The standard deviation in the group mean values (Table 4) shows that the variation within the groups is high, which indicates that the TeA content might depend more on the contamination of the raw material than on the beer type. Siegel et al. (2010) proposed that the TeA content is higher in bock beers due to the higher wort content in this beer type. At first sight, our study seems to confirm this assumption, as both the sample with the highest content of TeA was a bock beer and also the mean concentration of TeA was highest in this type of beers. However, this finding has to be interpreted carefully, as we observed similar high concentrations of TeA in some samples of lager beers, and the dataset for bock beers was much smaller than for larger beers. From a theoretical point of view, when a lager and a bock beer are brewed from the same malt as starting material, it is most likely that the bock beer has a higher TeA concentration due to the higher wort content. However, as the toxin content in barley as well as in malt is highly variable, this assumption cannot be verified when different starting materials are used. For that reason, we propose that TeA concentration in beer is mainly dependent on the contamination of raw material and only less dependent on the wort content.

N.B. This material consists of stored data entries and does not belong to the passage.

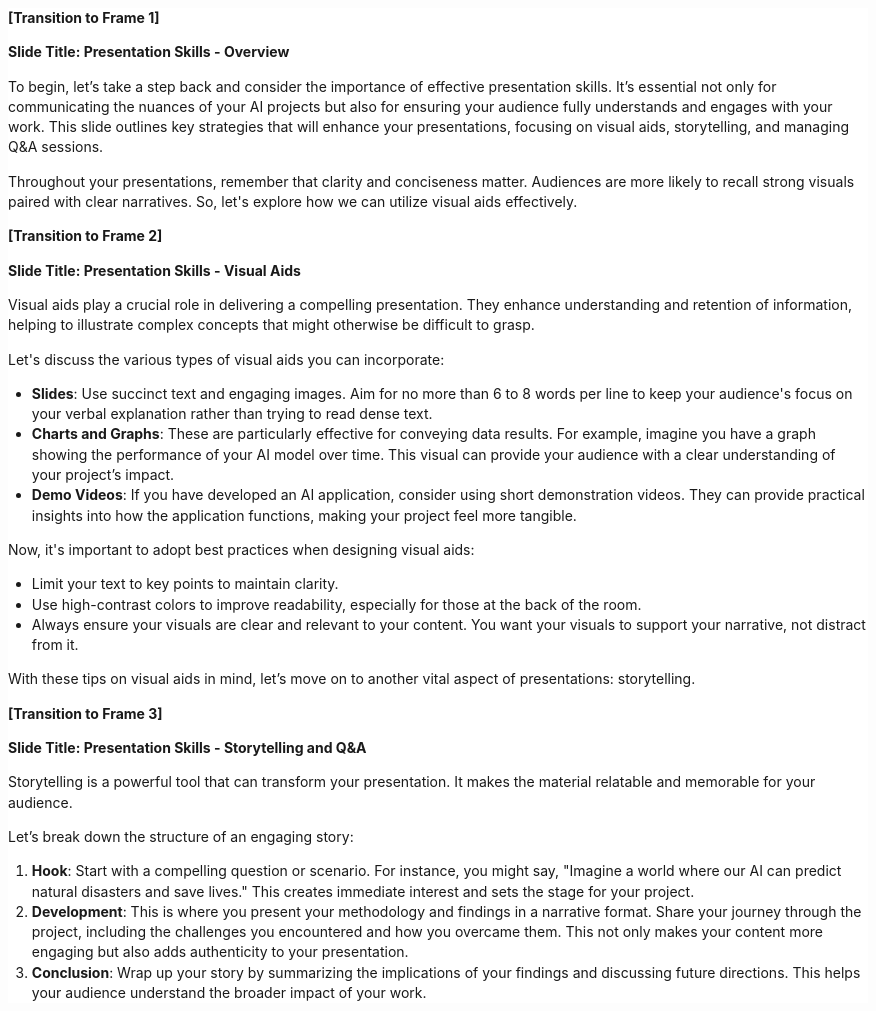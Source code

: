 **[Transition to Frame 1]**

**Slide Title: Presentation Skills - Overview**

To begin, let’s take a step back and consider the importance of effective presentation skills. It’s essential not only for communicating the nuances of your AI projects but also for ensuring your audience fully understands and engages with your work. This slide outlines key strategies that will enhance your presentations, focusing on visual aids, storytelling, and managing Q&A sessions.

Throughout your presentations, remember that clarity and conciseness matter. Audiences are more likely to recall strong visuals paired with clear narratives. So, let's explore how we can utilize visual aids effectively.

**[Transition to Frame 2]**

**Slide Title: Presentation Skills - Visual Aids**

Visual aids play a crucial role in delivering a compelling presentation. They enhance understanding and retention of information, helping to illustrate complex concepts that might otherwise be difficult to grasp. 

Let's discuss the various types of visual aids you can incorporate:
- **Slides**: Use succinct text and engaging images. Aim for no more than 6 to 8 words per line to keep your audience's focus on your verbal explanation rather than trying to read dense text.
- **Charts and Graphs**: These are particularly effective for conveying data results. For example, imagine you have a graph showing the performance of your AI model over time. This visual can provide your audience with a clear understanding of your project’s impact.
- **Demo Videos**: If you have developed an AI application, consider using short demonstration videos. They can provide practical insights into how the application functions, making your project feel more tangible.

Now, it's important to adopt best practices when designing visual aids:
- Limit your text to key points to maintain clarity.
- Use high-contrast colors to improve readability, especially for those at the back of the room.
- Always ensure your visuals are clear and relevant to your content. You want your visuals to support your narrative, not distract from it.

With these tips on visual aids in mind, let’s move on to another vital aspect of presentations: storytelling.

**[Transition to Frame 3]**

**Slide Title: Presentation Skills - Storytelling and Q&A**

Storytelling is a powerful tool that can transform your presentation. It makes the material relatable and memorable for your audience. 

Let’s break down the structure of an engaging story:
1. **Hook**: Start with a compelling question or scenario. For instance, you might say, "Imagine a world where our AI can predict natural disasters and save lives." This creates immediate interest and sets the stage for your project.
2. **Development**: This is where you present your methodology and findings in a narrative format. Share your journey through the project, including the challenges you encountered and how you overcame them. This not only makes your content more engaging but also adds authenticity to your presentation.
3. **Conclusion**: Wrap up your story by summarizing the implications of your findings and discussing future directions. This helps your audience understand the broader impact of your work.
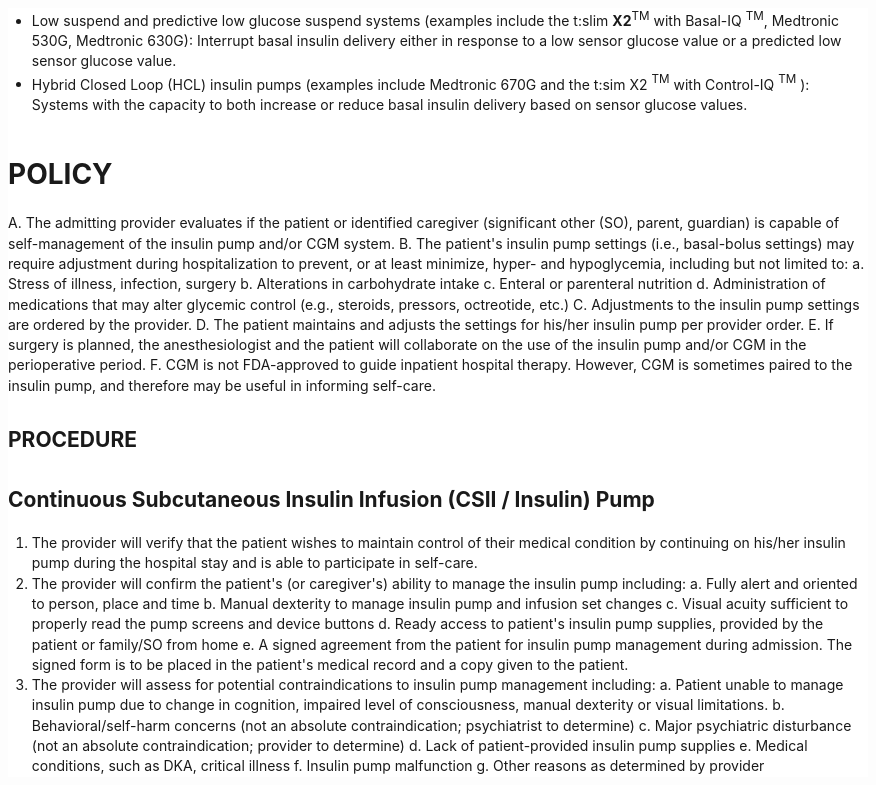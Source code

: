 - Low suspend and predictive low glucose suspend systems (examples include the t:slim $\mathbf{X 2}^{\mathrm{TM}}$ with Basal-IQ ${ }^{\mathrm{TM}}$, Medtronic 530G, Medtronic 630G): Interrupt basal insulin delivery either in response to a low sensor glucose value or a predicted low sensor glucose value.
- Hybrid Closed Loop (HCL) insulin pumps (examples include Medtronic 670G and the t:sim X2 ${ }^{\mathrm{TM}}$ with Control-IQ ${ }^{\mathrm{TM}}$ ): Systems with the capacity to both increase or reduce basal insulin delivery based on sensor glucose values.

# POLICY 

A. The admitting provider evaluates if the patient or identified caregiver (significant other (SO), parent, guardian) is capable of self-management of the insulin pump and/or CGM system.
B. The patient's insulin pump settings (i.e., basal-bolus settings) may require adjustment during hospitalization to prevent, or at least minimize, hyper- and hypoglycemia, including but not limited to:
a. Stress of illness, infection, surgery
b. Alterations in carbohydrate intake
c. Enteral or parenteral nutrition
d. Administration of medications that may alter glycemic control (e.g., steroids, pressors, octreotide, etc.)
C. Adjustments to the insulin pump settings are ordered by the provider.
D. The patient maintains and adjusts the settings for his/her insulin pump per provider order.
E. If surgery is planned, the anesthesiologist and the patient will collaborate on the use of the insulin pump and/or CGM in the perioperative period.
F. CGM is not FDA-approved to guide inpatient hospital therapy. However, CGM is sometimes paired to the insulin pump, and therefore may be useful in informing self-care.

## PROCEDURE

## Continuous Subcutaneous Insulin Infusion (CSII / Insulin) Pump

1. The provider will verify that the patient wishes to maintain control of their medical condition by continuing on his/her insulin pump during the hospital stay and is able to participate in self-care.
2. The provider will confirm the patient's (or caregiver's) ability to manage the insulin pump including:
a. Fully alert and oriented to person, place and time
b. Manual dexterity to manage insulin pump and infusion set changes
c. Visual acuity sufficient to properly read the pump screens and device buttons
d. Ready access to patient's insulin pump supplies, provided by the patient or family/SO from home
e. A signed agreement from the patient for insulin pump management during admission. The signed form is to be placed in the patient's medical record and a copy given to the patient.
3. The provider will assess for potential contraindications to insulin pump management including:
a. Patient unable to manage insulin pump due to change in cognition, impaired level of consciousness, manual dexterity or visual limitations.
b. Behavioral/self-harm concerns (not an absolute contraindication; psychiatrist to determine)
c. Major psychiatric disturbance (not an absolute contraindication; provider to determine)
d. Lack of patient-provided insulin pump supplies
e. Medical conditions, such as DKA, critical illness
f. Insulin pump malfunction
g. Other reasons as determined by provider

In conclusion, TeA was found to be the only relevant Alternaria toxin in beer in this study. However, toxin concentrations were quite low with a maximum value of 16.5 ± 2.2 µg/L, which was found in a bock beer. Therefore, the TTC value for TeA, i.e. 1500 ng/kg body weight per day, will not be reached by drinking reasonable amounts of beer. When an adult person with 70 kg body weight is consuming 1 L per day of the highest contaminated beer in this study, this will yield a daily intake of 235 ng/kg body weight per day. Nevertheless, in combination with other foods contaminated with TeA, beer consumption could considerably contribute to the total intake of TeA.